• TASK REQUIREMENTS
Retype the records below exactly as they stand, but with no images.

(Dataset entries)
----------

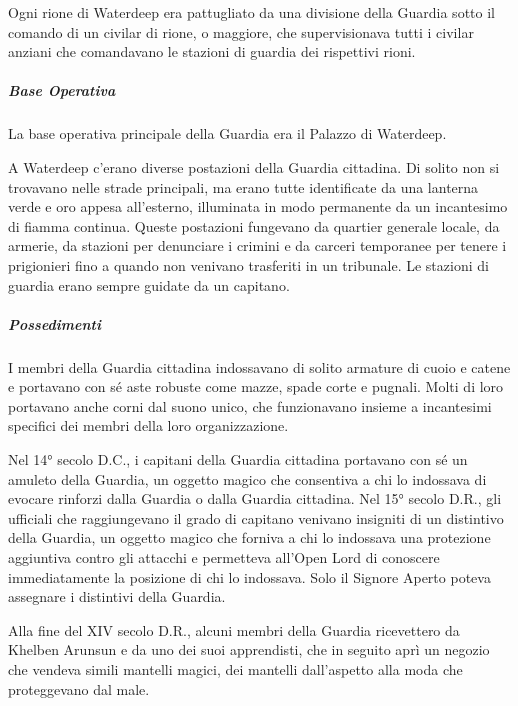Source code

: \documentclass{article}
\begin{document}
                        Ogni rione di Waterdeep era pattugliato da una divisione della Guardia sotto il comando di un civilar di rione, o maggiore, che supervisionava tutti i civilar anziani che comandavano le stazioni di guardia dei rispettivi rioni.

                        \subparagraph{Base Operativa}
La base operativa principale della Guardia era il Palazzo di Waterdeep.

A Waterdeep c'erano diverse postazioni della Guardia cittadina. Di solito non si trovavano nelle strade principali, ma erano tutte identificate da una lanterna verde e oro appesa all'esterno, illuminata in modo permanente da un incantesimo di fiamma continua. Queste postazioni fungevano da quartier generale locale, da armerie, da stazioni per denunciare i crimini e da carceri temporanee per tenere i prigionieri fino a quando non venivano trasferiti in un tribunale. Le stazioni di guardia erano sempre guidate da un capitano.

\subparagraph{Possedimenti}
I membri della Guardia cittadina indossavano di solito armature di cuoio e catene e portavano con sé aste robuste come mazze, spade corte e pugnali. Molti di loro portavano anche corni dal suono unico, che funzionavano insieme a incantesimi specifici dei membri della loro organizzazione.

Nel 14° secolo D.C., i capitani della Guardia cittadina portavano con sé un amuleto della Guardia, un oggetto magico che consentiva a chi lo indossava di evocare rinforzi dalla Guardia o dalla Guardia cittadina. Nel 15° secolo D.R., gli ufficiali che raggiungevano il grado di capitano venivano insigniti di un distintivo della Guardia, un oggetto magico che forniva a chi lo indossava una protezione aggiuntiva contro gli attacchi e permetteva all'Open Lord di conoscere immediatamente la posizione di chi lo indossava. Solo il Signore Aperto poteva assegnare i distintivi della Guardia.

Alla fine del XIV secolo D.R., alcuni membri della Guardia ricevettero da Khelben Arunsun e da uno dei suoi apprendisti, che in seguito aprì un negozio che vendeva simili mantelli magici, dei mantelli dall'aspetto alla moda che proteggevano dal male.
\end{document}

----------

• OUTPUT OF THE EXERCISE
Source code

: \documentclass{article}
\begin{document}
                        Ogni rione di Waterdeep era pattugliato da una divisione della Guardia sotto il comando di un civilar di rione, o maggiore, che supervisionava tutti i civilar anziani che comandavano le stazioni di guardia dei rispettivi rioni.

                        \subparagraph{Base Operativa}
La base operativa principale della Guardia era il Palazzo di Waterdeep.

A Waterdeep c'erano diverse postazioni della Guardia cittadina. Di solito non si trovavano nelle strade principali, ma erano tutte identificate da una lanterna verde e oro appesa all'esterno, illuminata in modo permanente da un incantesimo di fiamma continua. Queste postazioni fungevano da quartier generale locale, da armerie, da stazioni per denunciare i crimini e da carceri temporanee per tenere i prigionieri fino a quando non venivano trasferiti in un tribunale. Le stazioni di guardia erano sempre guidate da un capitano.

\subparagraph{Possedimenti}
I membri della Guardia cittadina indossavano di solito armature di cuoio e catene e portavano con sé aste robuste come mazze, spade corte e pugnali. Molti di loro portavano anche corni dal suono unico, che funzionavano insieme a incantesimi specifici dei membri della loro organizzazione.

Nel 14° secolo D.C., i capitani della Guardia cittadina portavano con sé un amuleto della Guardia, un oggetto magico che consentiva a chi lo indossava di evocare rinforzi dalla Guardia o dalla Guardia cittadina. Nel 15° secolo D.R., gli ufficiali che raggiungevano il grado di capitano venivano insigniti di un distintivo della Guardia, un oggetto magico che forniva a chi lo indossava una protezione aggiuntiva contro gli attacchi e permetteva all'Open Lord di conoscere immediatamente la posizione di chi lo indossava. Solo il Signore Aperto poteva assegnare i distintivi della Guardia.

Alla fine del XIV secolo D.R., alcuni membri della Guardia ricevettero da Khelben Arunsun e da uno dei suoi apprendisti, che in seguito aprì un negozio che vendeva simili mantelli magici, dei mantelli dall'aspetto alla moda che proteggevano dal male.
\end{document}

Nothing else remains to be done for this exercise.